Charlie Brown hopes for the first time to be able to keep a kite but he once again fails. Sally writes a letter to Ann Flanders about the Valentine's Day card she gets.

Charlie Brown gives Lucy a Valentine's Day card and mistakenly says, "This is for you, Lucy. Merry Christmas!" Charlie Brown sees Marcie and thinks that she is going to give him a Valentine's Day card but she does not. Lucy comes up to Schroeder again and talks about saucepans, and, again, Schroeder cannot stand it.

Snoopy imagines that he is a wild animal. Charlie Brown, Schroeder, Linus, and Lucy work on their book reports on Peter Rabbit ("Book Report"). Lucy teaches Linus about nature in her own way while Charlie Brown tries to correct her, to no avail ("Little Known Facts").

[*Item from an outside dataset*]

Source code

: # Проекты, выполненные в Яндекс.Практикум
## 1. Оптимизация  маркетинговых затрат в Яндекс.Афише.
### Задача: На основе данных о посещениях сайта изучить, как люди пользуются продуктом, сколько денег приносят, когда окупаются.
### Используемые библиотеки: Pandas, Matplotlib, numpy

Charlie Brown writes a letter to his pencil pal about his downfall at his baseball game. Charlie Brown pleads his baseball team to win the game by chanting "T-E-A-M" but fails. Lucy dreams of becoming a queen but gives up dreaming. Charlie Brown tries to get the Little Red-Haired Girl to know him better but fails.

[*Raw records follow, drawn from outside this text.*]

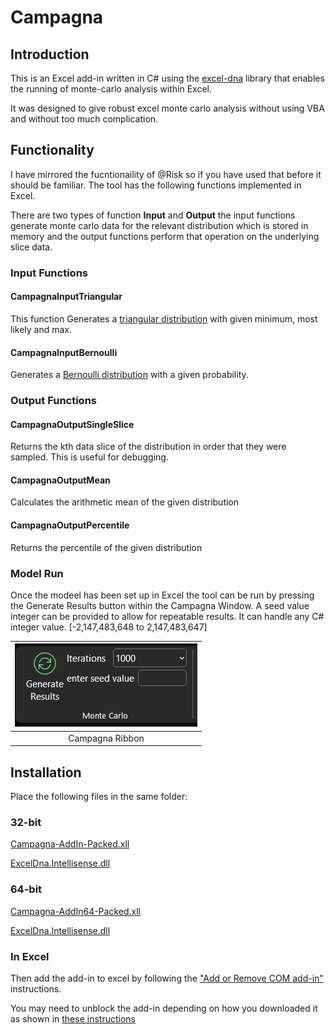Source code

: # Campagna

## Introduction

This is an Excel add-in written in C# using the [excel-dna](https://excel-dna.net/) library that enables the running of monte-carlo analysis within Excel. 

It was designed to give robust excel monte carlo analysis without using VBA and without too much complication.

## Functionality

I have mirrored the fucntionaility of @Risk so if you have used that before it should be familiar. The tool has the following functions implemented in Excel.

There are two types of function **Input** and **Output** the input functions generate monte carlo data for the relevant distribution which is stored in memory and the output functions perform that operation on the underlying slice data.

### Input Functions

#### CampagnaInputTriangular
This function Generates a [triangular distribution](https://en.wikipedia.org/wiki/Triangular_distribution) with given minimum, most likely and max.

#### CampagnaInputBernoulli
Generates a [Bernoulli distribution](https://en.wikipedia.org/wiki/Bernoulli_distribution) with a given probability. 

### Output Functions

#### CampagnaOutputSingleSlice
Returns the kth data slice of the distribution in order that they were sampled. This is useful for debugging.

#### CampagnaOutputMean
Calculates the arithmetic mean of the given distribution

#### CampagnaOutputPercentile
Returns the percentile of the given distribution

### Model Run

Once the modeel has been set up in Excel the tool can be run by pressing the Generate Results button within the Campagna Window. A seed value integer can be provided to allow for repeatable results. It can handle any C# integer value. [-2,147,483,648 to 2,147,483,647]

| ![Campagna Ribbon](./Documentation/Campagna%20Ribbon.png) |
| :--: |
| Campagna Ribbon |

## Installation

Place the following files in the same folder:

### 32-bit

[Campagna-AddIn-Packed.xll](./bin/Release/Campagna-AddIn-packed.xll)

[ExcelDna.Intellisense.dll](./bin/Release/ExcelDna.IntelliSense.dll)

### 64-bit

[Campagna-AddIn64-Packed.xll](./bin/Release/Campagna-AddIn64-packed.xll)

[ExcelDna.Intellisense.dll](./bin/Release/ExcelDna.IntelliSense.dll)

### In Excel

Then add the add-in to excel by following the ["Add or Remove COM add-in"](https://support.microsoft.com/en-gb/office/add-or-remove-add-ins-in-excel-0af570c4-5cf3-4fa9-9b88-403625a0b460) instructions.

You may need to unblock the add-in depending on how you downloaded it as shown in [these instructions](https://www.calctopia.com/unblock-excel-add-in/)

Schroeder's Sing Along has songs for the play in "The Concert" by singing "Home on the Range" with his friends. And the five friends sing while Lucy, Linus, and Sally argue. Lucy wanting her pencil back from Linus, and threatening to tell Sally what he said about her if he did not give back the pencil (Linus called Sally an enigma). Snoopy sings a song devoted to "Suppertime" when he sees Charlie Brown serving him his supper.

In the end, Charlie Brown and all of his gang learn all about "Happiness" and why it's all around them; the special ends with Lucy telling Charlie Brown that he is a good man, pleasing Charlie Brown.

==Voice cast==
- Brad Kesten as Charlie Brown (speaking voice)
  - Kevin Brando as Charlie Brown (singing voice)
- Michael Dockery as Marcie
- Jeremy Reinbolt as Schroeder
- Tiffany Reinbolt as Sally Brown
- Jessica Lee Smith as Lucy van Pelt
- David T. Wagner as Linus van Pelt
- Robert Towers as Snoopy (singing/speaking)
- Bill Melendez as Snoopy and Woodstock (vocal effects)
Note: Peppermint Patty, Franklin, 5, and Frieda appeared in the special but had no lines.

==Home media==
Warner Home Video released You're a Good Man, Charlie Brown on DVD for the first time on January 26, 2010, as a part of their Charlie Brown "Remastered Deluxe Edition" line. The DVD included a featurette entitled "Animating a Charlie Brown Musical".